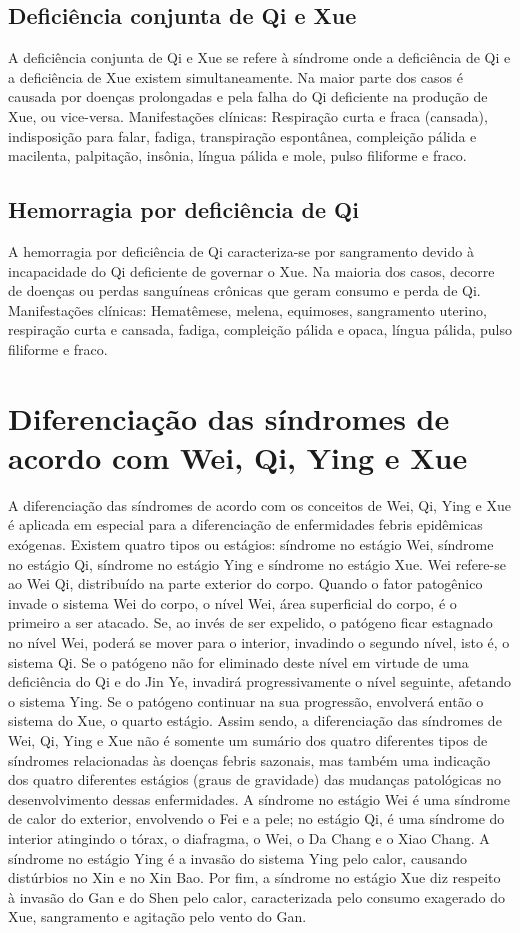 \documentclass[12pt,oneside,a4paper]{book} %
\begin{document}
\section{Deficiência conjunta de Qi e Xue}
A deficiência conjunta de Qi e Xue se refere à síndrome onde a deficiência de Qi e a deficiência de Xue existem simultaneamente. Na maior parte dos casos é causada por doenças prolongadas e pela falha do Qi deficiente na produção de Xue, ou vice-versa.
Manifestações clínicas: Respiração curta e fraca (cansada), indisposição para falar, fadiga, transpiração espontânea, compleição pálida e macilenta, palpitação, insônia, língua pálida e mole, pulso filiforme e fraco.

\section{Hemorragia por deficiência de Qi}
A hemorragia por deficiência de Qi caracteriza-se por sangramento devido à incapacidade do Qi deficiente de governar o Xue. Na maioria dos casos, decorre de doenças ou perdas sanguíneas crônicas que geram consumo e perda de Qi.
Manifestações clínicas: Hematêmese, melena, equimoses, sangramento uterino, respiração curta e cansada, fadiga, compleição pálida e opaca, língua pálida, pulso filiforme e fraco.

\chapter{Diferenciação das síndromes de acordo com Wei, Qi, Ying e Xue}

A diferenciação das síndromes de acordo com os conceitos de Wei, Qi, Ying e Xue é aplicada em especial para a diferenciação de enfermidades febris epidêmicas exógenas. Existem quatro tipos ou estágios: síndrome no estágio Wei, síndrome no estágio Qi, síndrome no estágio Ying e síndrome no estágio Xue.
Wei refere-se ao Wei Qi, distribuído na parte exterior do corpo. Quando o fator patogênico invade o sistema Wei do corpo, o nível Wei, área superficial do corpo, é o primeiro a ser atacado. Se, ao invés de ser expelido, o patógeno ficar estagnado no nível Wei, poderá se mover para o interior, invadindo o segundo nível, isto é, o sistema Qi. Se o patógeno não for eliminado deste nível em virtude de uma deficiência do Qi e do Jin Ye, invadirá progressivamente o nível seguinte, afetando o sistema Ying. Se o patógeno continuar na sua progressão, envolverá então o sistema do Xue, o quarto estágio. Assim sendo, a diferenciação das síndromes de Wei, Qi, Ying e Xue não é somente um sumário dos quatro diferentes tipos de síndromes relacionadas às doenças febris sazonais, mas também uma indicação dos quatro diferentes estágios (graus de gravidade) das mudanças patológicas no desenvolvimento dessas enfermidades.
A síndrome no estágio Wei é uma síndrome de calor do exterior, envolvendo o Fei e a pele; no estágio Qi, é uma síndrome do interior atingindo o tórax, o diafragma, o Wei, o Da Chang e o Xiao Chang. A síndrome no estágio Ying é a invasão do sistema Ying pelo calor, causando distúrbios no Xin e no Xin Bao. Por fim, a síndrome no estágio Xue diz respeito à invasão do Gan e do Shen pelo calor, caracterizada pelo consumo exagerado do Xue, sangramento e agitação pelo vento do Gan.
\end{document}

☆ ☆ ☆ ☆

• Task objective:
Throughout the data, tally the lines that hold the string "deficiente" and report the tally alone.

• Answer section:
2